19
Long before Sergeant Parks has come up with any kind of a counter-attack, the fences are down.
It’s not that it happens fast; it’s just remorseless. The hungries that Gallagher clocked in the trees on the eastern perimeter suddenly come out of there at a flat run. They’re not hunting anything, they’re just running–and the strangeness of that maybe makes Parks hesitate for a second or two, while he tries to figure it out.
Then the wind changes and the smell hits him. A rank wave of decomposition, so intense it’s almost like a punch in the face. Soldiers on either side of him gasp. Someone swears.
And the smell tells him, even before he sees it. There are more of them. A lot more. That’s the smell of a whole herd of hungries, a frigging tidal wave of hungries. Too many to stop.
So the only option is to slow them down. Blunt that headlong charge before they reach the fence.
“Aim for the legs,” he shouts. “Full auto.” And then “Fire!”
The soldiers do as they’re told. The air fills with the angry punctuation of their guns. Hungries fall, and are trampled under by more hungries coming behind them.
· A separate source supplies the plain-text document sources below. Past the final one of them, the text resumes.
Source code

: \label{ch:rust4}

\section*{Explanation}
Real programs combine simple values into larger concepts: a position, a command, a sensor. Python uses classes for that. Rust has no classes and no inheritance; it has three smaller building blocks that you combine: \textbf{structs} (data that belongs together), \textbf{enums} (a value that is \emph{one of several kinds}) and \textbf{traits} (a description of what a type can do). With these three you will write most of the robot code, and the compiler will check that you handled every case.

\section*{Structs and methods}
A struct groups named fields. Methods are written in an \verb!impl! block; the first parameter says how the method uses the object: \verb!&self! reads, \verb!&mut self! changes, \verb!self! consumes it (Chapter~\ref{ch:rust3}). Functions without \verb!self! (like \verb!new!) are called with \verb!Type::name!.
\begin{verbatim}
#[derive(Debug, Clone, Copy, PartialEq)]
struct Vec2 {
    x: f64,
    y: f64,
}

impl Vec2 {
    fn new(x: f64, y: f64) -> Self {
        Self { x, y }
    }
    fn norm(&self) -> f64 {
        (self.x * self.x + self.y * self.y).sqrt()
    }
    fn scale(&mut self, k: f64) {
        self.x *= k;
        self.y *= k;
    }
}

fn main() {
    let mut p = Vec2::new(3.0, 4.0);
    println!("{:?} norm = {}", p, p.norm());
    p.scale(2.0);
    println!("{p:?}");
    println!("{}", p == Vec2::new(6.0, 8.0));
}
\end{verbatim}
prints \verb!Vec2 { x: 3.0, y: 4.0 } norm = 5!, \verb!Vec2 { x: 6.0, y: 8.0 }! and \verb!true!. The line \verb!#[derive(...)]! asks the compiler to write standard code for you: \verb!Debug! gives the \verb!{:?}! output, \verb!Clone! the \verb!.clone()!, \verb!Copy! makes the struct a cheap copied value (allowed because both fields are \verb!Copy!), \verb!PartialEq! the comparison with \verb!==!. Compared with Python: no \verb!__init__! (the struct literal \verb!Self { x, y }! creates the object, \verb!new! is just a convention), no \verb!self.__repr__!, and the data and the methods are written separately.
But there are too many, and they’re too close. It’s not going to stop them.
Then Parks sees something else, at the back of the moving wall of undead. Junkers. Junkers so thickly padded with body armour that each of them looks like the Michelin man. Some are carrying spears. Others are wielding what look like cattle prods, which they jam into the neck or back of any hungry who slows down. At least two are holding flame-throwers. Jets of flame fired to right and left hem in the hungries and keep them from straying too far off the target.
Which is the fence, and the base beyond.
Two bulldozers are also rolling along on the flanks of the herd, their blades set obliquely. When the hungries straggling at the edges get too close, they either turn back towards the central mass or else they’re ploughed under.
This isn’t a stampede. It’s a cattle drive.
“Oh God!” says Private Alsop in a strangled voice. “Oh Jesus!”
Parks wastes another moment in marvelling at the sheer genius of the assault. Using the hungries as battering rams, as weapons of war. He wonders how the junkers rounded up so many, and where they corralled them before this forced march, but that’s just logistics. The idea of doing something like this–it’s nothing short of majestic.
“Target the live ones!” he bellows. “The junkers! Fire on the junkers!” But they only get in a couple of ragged volleys before he yells at them to fall back, to get away from the fence.
Because the fence is going to give, and they’re going to be neck deep in rotting cannibals.
They retreat in good order, firing as they go.
The wave hits. It doesn’t even slow. Hungries slam full-tilt into the mesh and into the concrete stanchions that support it. It leans inwards, groans and creaks, but seems to be holding. The front ranks of walking corpses are treading water.
But more and more hungries fetch up behind them, push against them, transmit their own weight and momentum to the point of impact, the flimsy barricade of woven wire links.
The concrete posts themselves are starting to list drunkenly. A stretch of fence goes down, suddenly unviable, as a fence post tilts clean out of the ground along with a hemispheric divot of earth.
Dozens of the don’t-know-they’re-dead come down with it, trampled and ground down and compressed to mincemeat. But there are plenty more where they came from. They rush forward, their pistoning feet threshing the remains of the fallen.
As quick as that, the hungries are through.